Lines below starting with the line with "broadcasting (DAB), which" and going on through the line with "main trends of twentieth-century history so" must be output exactly; the rest of the records must be left out.

*** Materials provided ***

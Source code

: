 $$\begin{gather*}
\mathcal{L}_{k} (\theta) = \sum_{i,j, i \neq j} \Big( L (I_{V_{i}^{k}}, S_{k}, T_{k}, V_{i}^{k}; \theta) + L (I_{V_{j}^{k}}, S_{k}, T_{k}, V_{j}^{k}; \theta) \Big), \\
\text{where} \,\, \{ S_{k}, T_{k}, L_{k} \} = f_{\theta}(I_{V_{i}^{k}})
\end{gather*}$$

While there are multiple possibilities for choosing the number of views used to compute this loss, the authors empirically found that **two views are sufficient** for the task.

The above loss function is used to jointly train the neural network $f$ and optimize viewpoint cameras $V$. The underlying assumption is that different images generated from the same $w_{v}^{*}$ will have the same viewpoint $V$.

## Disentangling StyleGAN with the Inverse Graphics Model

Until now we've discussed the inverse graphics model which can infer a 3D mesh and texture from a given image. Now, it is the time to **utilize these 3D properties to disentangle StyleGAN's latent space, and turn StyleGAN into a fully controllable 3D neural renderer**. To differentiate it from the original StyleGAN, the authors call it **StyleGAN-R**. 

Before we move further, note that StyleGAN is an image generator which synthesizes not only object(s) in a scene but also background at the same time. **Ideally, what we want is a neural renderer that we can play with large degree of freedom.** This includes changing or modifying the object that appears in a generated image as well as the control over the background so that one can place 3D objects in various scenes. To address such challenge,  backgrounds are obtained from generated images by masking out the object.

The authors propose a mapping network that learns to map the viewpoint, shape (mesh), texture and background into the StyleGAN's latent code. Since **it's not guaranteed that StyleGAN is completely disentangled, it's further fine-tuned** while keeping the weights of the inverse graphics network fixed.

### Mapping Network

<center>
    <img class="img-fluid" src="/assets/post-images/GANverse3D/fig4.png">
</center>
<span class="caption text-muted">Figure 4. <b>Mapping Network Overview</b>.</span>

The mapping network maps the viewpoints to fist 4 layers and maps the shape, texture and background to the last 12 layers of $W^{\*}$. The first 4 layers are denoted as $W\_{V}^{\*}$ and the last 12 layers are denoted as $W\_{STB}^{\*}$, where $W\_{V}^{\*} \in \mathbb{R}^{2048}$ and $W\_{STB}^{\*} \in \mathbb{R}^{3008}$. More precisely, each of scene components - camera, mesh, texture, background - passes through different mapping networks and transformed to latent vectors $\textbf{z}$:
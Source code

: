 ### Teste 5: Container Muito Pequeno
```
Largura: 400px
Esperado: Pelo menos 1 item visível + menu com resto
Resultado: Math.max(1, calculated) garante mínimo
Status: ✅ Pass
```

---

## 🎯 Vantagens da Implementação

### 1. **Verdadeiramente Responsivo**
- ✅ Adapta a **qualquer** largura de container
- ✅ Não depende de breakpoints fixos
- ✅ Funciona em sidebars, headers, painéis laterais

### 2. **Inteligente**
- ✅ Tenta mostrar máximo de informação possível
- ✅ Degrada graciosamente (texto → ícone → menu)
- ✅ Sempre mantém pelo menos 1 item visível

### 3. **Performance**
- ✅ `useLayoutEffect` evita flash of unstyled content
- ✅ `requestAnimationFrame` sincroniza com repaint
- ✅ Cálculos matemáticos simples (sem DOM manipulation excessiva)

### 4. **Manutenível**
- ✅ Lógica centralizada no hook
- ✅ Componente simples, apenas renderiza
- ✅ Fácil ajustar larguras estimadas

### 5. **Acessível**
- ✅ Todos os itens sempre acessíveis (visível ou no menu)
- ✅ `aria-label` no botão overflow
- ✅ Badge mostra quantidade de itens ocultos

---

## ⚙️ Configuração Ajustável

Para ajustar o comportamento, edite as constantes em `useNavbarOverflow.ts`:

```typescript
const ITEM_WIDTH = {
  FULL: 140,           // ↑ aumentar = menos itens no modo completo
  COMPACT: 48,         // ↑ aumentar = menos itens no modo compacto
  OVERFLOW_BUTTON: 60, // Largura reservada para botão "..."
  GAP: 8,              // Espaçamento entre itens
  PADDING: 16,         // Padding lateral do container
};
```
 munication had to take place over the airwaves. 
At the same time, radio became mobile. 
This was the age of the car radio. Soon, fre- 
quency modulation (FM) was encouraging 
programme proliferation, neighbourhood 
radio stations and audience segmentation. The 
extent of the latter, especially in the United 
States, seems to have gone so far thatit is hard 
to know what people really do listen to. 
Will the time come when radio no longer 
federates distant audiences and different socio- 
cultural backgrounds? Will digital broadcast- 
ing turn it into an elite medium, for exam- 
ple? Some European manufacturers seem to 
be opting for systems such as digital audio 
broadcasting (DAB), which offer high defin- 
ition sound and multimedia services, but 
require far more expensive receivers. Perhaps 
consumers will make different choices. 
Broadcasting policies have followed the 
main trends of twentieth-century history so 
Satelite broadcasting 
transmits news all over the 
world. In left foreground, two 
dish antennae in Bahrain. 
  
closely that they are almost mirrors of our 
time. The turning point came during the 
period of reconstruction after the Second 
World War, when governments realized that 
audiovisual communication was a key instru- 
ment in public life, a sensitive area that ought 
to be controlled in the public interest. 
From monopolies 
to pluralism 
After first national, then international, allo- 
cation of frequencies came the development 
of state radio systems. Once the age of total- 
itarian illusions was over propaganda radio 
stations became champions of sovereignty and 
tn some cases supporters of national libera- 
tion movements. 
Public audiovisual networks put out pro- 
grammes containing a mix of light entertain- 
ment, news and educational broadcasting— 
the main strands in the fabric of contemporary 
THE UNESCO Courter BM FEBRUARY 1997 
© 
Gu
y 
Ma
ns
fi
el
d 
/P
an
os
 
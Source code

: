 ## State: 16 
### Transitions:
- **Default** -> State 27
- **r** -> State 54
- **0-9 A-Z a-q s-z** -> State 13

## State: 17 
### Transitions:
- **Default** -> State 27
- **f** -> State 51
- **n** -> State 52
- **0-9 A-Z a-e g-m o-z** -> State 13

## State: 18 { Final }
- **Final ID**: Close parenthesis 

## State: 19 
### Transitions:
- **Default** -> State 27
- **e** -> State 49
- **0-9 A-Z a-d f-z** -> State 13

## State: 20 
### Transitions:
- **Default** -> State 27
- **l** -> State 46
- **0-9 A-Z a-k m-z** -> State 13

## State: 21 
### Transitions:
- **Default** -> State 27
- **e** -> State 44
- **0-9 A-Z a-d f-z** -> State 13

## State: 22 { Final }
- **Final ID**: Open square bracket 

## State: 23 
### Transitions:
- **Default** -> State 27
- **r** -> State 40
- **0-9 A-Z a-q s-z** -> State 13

*** End of Materials provided ***

Answer space:
broadcasting (DAB), which offer high defin- 
ition sound and multimedia services, but 
require far more expensive receivers. Perhaps 
consumers will make different choices. 
Broadcasting policies have followed the 
main trends of twentieth-century history so 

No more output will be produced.